Mountain bikers and hikers will have a new trail to explore in the Lincoln Park neighborhood this summer.
Spearheaded by the Cyclists of Gitchee Gumee Shores, better known as COGGS, the approximately 1-mile Craft Connector trail will run from Enger Tower down to North 16th Avenue West. Its location makes it less susceptible to the harsh weather conditions of Duluth and connects the neighborhood to a large network of trails that span the city.
“Basically, it's just connecting desirable places to (each other),” COGGS volunteer Adam Sundberg said.
The main Craft Connector trail will be a two-way route for people on foot, snowshoes, bikes or anything else that’s human-powered.
Duluth’s trails are often heavily impacted by weather, as the mostly clay soil tends to retain water for long periods of time. But the Craft Connector, with its rocky soil and increased wind exposure due to a lack of trees, will likely fare better than Duluth’s other trails, Sundberg said.
A separate, one-way section of the trail may be added later. Like the main trail, it would also be a haven during rain events. The city would have to approve this trail before it could be built.
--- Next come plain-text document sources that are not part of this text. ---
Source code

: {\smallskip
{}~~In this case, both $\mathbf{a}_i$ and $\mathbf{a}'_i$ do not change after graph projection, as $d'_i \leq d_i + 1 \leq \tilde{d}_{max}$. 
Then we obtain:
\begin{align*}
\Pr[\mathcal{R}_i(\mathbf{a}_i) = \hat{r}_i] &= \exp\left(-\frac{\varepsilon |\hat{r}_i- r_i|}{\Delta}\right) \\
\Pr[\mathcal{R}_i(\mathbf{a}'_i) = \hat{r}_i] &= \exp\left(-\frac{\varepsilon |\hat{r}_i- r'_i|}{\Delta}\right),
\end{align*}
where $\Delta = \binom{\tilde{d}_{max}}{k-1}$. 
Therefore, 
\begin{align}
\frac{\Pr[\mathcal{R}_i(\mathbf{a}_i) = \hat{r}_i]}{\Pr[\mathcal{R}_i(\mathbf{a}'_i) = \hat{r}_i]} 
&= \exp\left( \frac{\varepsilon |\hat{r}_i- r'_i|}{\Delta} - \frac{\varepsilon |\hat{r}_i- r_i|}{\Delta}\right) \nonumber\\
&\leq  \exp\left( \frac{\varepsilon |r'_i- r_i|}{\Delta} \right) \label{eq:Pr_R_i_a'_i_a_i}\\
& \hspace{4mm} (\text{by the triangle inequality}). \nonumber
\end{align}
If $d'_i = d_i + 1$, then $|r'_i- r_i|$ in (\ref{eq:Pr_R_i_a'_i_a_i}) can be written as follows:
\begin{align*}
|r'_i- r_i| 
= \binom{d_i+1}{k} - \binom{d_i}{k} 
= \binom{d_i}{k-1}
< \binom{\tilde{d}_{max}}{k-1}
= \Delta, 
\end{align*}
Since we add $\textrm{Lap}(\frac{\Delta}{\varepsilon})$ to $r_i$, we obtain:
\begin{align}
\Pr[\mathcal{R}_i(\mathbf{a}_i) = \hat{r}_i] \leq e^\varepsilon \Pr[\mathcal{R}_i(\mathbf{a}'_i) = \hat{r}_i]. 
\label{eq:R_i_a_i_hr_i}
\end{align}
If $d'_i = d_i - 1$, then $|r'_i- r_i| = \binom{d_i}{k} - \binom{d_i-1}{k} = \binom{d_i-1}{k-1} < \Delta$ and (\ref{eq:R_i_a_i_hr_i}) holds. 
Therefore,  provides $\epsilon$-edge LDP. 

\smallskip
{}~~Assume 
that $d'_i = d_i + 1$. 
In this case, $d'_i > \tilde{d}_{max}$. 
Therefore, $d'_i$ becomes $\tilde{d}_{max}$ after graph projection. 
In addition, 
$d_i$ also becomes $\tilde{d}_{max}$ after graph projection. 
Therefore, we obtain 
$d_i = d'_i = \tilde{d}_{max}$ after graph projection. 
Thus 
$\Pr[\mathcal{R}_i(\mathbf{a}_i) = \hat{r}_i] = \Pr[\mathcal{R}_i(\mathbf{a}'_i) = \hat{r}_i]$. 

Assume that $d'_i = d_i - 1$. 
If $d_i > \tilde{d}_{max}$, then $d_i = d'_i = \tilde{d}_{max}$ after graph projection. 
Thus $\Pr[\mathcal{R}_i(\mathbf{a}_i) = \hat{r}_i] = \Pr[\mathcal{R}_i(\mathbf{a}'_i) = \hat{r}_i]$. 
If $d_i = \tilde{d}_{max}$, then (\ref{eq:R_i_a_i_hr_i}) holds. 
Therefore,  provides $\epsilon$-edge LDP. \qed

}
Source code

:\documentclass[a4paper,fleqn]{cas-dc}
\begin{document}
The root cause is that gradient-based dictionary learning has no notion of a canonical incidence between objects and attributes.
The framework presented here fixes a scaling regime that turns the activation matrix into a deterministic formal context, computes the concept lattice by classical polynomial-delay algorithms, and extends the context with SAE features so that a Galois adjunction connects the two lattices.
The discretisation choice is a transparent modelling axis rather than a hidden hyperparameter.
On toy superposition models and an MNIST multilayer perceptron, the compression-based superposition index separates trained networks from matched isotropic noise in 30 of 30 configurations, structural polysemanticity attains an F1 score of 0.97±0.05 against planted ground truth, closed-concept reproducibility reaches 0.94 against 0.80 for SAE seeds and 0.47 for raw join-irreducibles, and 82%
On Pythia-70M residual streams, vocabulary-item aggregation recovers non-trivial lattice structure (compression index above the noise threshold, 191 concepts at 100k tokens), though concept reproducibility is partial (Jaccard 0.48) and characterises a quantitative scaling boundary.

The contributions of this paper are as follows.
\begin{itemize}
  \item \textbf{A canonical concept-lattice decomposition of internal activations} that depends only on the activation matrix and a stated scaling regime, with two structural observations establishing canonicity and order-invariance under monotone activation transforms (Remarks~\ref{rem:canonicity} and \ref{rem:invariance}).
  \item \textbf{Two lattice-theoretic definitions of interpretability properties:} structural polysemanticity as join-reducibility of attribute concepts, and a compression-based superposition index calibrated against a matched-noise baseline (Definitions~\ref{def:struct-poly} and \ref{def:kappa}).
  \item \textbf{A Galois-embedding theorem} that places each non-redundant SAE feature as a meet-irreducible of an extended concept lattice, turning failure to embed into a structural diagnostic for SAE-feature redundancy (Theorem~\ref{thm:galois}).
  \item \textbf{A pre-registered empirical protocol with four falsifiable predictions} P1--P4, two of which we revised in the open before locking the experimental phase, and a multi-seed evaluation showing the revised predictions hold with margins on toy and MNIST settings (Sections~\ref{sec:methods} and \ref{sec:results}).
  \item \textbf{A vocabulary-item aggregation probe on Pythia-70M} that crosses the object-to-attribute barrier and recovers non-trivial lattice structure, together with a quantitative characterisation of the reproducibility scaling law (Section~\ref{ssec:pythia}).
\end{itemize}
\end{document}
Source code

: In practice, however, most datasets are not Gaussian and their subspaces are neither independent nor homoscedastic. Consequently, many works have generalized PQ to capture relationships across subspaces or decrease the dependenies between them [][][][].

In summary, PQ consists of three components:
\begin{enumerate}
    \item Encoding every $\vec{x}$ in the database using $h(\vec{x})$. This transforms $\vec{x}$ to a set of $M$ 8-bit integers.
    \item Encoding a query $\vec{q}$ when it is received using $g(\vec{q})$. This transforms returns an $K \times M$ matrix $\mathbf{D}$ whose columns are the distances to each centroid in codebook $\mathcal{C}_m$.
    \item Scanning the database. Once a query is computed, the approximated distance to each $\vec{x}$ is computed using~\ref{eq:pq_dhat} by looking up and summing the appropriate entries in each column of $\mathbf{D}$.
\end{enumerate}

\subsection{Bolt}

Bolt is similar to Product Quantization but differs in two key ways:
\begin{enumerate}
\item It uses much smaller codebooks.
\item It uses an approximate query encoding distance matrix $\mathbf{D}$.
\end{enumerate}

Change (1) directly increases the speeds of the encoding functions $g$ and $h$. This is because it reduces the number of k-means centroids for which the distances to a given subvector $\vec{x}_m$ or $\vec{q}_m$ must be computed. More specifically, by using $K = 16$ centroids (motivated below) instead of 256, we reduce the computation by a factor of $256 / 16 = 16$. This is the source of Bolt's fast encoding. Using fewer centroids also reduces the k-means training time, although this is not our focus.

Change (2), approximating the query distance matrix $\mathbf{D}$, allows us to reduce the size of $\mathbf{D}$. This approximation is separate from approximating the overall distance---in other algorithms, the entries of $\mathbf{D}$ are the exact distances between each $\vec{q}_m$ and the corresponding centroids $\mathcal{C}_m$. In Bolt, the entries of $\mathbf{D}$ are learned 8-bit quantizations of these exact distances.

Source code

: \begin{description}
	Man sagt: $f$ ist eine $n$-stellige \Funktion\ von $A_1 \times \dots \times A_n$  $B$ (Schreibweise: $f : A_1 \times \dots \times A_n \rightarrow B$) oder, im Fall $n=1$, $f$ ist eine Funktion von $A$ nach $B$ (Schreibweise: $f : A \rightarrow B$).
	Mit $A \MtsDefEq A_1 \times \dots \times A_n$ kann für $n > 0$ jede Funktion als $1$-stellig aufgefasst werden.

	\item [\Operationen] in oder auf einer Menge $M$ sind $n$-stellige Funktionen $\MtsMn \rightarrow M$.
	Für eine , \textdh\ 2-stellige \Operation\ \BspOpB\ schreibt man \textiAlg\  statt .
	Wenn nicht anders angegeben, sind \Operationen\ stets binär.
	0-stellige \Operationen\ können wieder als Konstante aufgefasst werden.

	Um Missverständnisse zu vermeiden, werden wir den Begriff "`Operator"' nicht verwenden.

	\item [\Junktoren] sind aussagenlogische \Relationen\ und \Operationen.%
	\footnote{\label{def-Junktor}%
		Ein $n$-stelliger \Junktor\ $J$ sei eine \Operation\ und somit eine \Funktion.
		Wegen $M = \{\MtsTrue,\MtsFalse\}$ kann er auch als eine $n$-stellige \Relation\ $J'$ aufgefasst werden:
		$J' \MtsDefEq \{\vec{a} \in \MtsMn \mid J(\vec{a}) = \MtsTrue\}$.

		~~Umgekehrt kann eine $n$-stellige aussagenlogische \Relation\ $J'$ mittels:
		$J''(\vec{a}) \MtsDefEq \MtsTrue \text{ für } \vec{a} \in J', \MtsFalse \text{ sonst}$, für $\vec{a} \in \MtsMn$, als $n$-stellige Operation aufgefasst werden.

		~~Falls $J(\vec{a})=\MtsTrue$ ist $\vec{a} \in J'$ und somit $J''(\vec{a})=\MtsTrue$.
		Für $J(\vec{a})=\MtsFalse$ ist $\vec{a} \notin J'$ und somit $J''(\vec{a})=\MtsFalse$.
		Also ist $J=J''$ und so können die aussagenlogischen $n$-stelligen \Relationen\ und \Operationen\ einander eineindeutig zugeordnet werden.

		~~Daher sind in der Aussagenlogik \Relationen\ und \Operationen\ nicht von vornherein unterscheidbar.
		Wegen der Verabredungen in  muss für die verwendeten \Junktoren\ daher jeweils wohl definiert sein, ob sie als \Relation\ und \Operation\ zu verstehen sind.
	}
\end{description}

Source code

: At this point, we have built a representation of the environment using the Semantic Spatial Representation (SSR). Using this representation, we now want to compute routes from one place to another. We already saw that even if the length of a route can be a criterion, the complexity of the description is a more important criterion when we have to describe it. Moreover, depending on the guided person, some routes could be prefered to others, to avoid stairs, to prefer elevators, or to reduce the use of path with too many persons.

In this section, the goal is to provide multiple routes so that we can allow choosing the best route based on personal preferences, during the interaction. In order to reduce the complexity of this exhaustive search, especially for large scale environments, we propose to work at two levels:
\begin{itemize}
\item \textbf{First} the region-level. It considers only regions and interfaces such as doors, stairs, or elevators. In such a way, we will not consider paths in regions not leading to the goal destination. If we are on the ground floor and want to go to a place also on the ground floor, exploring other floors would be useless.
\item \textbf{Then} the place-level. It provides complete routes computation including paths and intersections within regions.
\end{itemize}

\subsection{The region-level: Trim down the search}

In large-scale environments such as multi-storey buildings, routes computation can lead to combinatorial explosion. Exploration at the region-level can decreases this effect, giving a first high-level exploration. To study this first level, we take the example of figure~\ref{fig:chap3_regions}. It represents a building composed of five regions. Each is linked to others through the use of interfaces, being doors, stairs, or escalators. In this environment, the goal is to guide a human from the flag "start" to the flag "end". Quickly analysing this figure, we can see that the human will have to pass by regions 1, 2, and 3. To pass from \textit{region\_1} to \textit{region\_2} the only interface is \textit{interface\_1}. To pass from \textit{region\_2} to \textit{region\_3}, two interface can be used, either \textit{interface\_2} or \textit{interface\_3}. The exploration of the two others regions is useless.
Sundberg said this trail would be designed to be fun.
“For the recreational experience of a bike ... being able to coast and have some momentum (is great),” he said. “There's kind of some roller-coaster aspects (like) ups and downs.”
The ups and downs serve another purpose: to help shed water. When water pools, the trail can become damaged over time, he said.
Between Enger Tower and 16th Avenue West, the trail will connect to the Duluth Traverse Trail — a nearly 90-mile system that runs from Chambers Grove Park to Lester Park — and to the Superior Hiking Trail.
COGGS chose to add a trail to Lincoln Park as it connects the neighborhood and its businesses to the Duluth Traverse Trail, Sundberg said.
“Enger Tower is (also) such an iconic Duluth landmark that we wanted to continue the trail so people can get from Lincoln Park all the way up to Enger," he said. “Or instead of spending time in Enger, they can come down and get on down … to Lincoln Park.”
COGGS will maintain the Craft Connector, like it does with several other trail routes that diverge from the Duluth Traverse Trail. The city is responsible for maintaining the Duluth Traverse.
At a Lincoln Park neighborhood meeting in February, some people voiced questions about the trail’s road crossings. To slow down bikers, Sundberg said the trails will have sharp turns or other trail features located right before the road.
Construction on the trail will start and be completed this summer; an exact timeline isn’t yet known.
COGGS, which raises money through memberships, corporate sponsorships and fundraising events, is funding the trail's construction.
Creating a trail starts with a hike to locate interesting rock features that the trail will include, as well as wet areas to avoid. When a path is determined, it's brought to the city for approval.
The Craft Connector trail was approved several years ago in the Duluth Traverse Mini Master Plan, Sundberg said. That plan was also subject to an environmental assessment.
“We know that it's not going to be interfering with any environmentally sensitive species,” he said.
After all approvals are granted, trail construction begins. Trails can be built with hand tools that cut away the top layer of grass and roots to reveal the mineral layer of soil. Or, a contractor can use mini-excavators to move and shape dirt.
A gala on Saturday, March 14, will raise money for COGGS. More information is available at coggs.com.
This story originally misstated future plans for the possible one-way section of the trail. It was updated at 1:15 p.m. March 11. The city will have to approve the trail section before it can be built. The News Tribune regrets the error.